A photograph is a recording of light waves at a particular place and in a particular time. You can shorten or lengthen the exposure. You can manipulate the image after the fact. But a photograph is anchored to the space and time of its creation. Here is what the Naica Mine in Chihuahua, Mexico looks like in the present day one beckons. Look back in time at Queens, New York in the 1920s another asks.
Sometimes, though, a photograph manages to bend the time or space it captures. That’s the unsettling trick Michael Reese’s and Chino Otsuka’s photographs pull off.
In “Inches Above the Earth,” Reese takes the world around your ankles and transforms it into a vast airspace. Fighter jets zoom out of whorls of fencing. Hot air balloons drift out of rusted cans and across parking lot lakes. None of the photos are digitally manipulated. Instead, they use angles, light, and tiny, meticulously painted model aircraft to get you to reimagine the universe just above the ground. Check out the entire collection of photographs on Reese’s website. (Via Slate.)

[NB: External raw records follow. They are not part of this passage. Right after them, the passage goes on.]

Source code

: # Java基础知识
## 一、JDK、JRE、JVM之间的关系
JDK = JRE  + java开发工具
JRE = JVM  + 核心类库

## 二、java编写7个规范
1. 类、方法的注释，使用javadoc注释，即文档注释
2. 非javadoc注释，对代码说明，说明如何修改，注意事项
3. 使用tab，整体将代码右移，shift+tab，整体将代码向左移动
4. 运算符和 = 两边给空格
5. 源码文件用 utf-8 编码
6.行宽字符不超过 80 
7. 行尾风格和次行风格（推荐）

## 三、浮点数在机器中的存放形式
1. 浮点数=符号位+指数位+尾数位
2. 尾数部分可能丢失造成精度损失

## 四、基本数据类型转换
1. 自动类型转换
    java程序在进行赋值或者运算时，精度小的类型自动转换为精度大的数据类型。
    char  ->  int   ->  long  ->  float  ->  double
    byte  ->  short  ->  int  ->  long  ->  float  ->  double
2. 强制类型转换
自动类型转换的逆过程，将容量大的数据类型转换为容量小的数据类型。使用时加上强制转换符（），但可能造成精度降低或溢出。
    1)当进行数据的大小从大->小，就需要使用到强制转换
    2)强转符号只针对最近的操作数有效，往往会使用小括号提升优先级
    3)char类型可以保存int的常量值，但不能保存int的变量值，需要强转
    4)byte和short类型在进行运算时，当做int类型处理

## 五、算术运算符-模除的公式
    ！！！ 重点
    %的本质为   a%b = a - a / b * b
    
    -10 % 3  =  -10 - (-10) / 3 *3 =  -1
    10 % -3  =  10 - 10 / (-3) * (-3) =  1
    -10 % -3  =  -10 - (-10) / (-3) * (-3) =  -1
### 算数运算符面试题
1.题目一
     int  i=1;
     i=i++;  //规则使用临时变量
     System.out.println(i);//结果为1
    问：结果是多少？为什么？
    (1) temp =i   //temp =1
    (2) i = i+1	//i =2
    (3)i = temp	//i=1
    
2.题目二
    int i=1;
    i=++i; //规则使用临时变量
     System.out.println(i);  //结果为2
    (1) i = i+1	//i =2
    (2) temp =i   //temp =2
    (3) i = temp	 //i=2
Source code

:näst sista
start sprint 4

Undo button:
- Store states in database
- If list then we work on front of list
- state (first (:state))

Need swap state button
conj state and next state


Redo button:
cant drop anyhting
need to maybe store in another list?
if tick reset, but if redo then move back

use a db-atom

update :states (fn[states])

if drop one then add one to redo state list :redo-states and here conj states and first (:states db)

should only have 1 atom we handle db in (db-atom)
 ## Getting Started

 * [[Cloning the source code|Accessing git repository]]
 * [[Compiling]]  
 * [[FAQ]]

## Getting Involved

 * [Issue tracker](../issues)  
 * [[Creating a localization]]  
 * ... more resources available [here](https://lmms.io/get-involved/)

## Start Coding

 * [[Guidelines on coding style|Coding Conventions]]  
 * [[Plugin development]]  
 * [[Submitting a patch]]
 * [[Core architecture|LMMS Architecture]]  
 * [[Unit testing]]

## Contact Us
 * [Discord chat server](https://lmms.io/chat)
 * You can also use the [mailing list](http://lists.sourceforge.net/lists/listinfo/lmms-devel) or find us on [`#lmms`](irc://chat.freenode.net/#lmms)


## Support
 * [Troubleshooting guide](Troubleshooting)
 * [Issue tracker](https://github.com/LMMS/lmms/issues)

Otsuka’s “Imagine Finding Me” series does rely on photoshop, but looking at the haunting photographs of her adult self next to her younger self, you’d never guess it. Her work layering together her “double self-portraits” is meticulous and loving. To create each, she carefully blended a snapshot of herself now into a photo was taken more than twenty years before.
Of course, Otsuka and Reese aren’t doing anything fundamentally different than photographers have always done. Even the earliest photographs captured the light of particular times and places in ways that made us think we saw things that we in fact didn’t. But Otsuka and Reese untether photography from the sort of time and space we’re used to in ways that ripple out from their images. Their unstuck photography is our unstuck universe.